### About this exercise
Return the records below character for character.

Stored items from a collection
---*---

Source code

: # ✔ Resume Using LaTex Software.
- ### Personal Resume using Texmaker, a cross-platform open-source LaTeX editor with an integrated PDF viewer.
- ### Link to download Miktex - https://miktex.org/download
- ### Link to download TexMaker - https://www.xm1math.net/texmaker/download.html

---*---

### Exercise answer
Source code

: # ✔ Resume Using LaTex Software.
- ### Personal Resume using Texmaker, a cross-platform open-source LaTeX editor with an integrated PDF viewer.
- ### Link to download Miktex - https://miktex.org/download
- ### Link to download TexMaker - https://www.xm1math.net/texmaker/download.html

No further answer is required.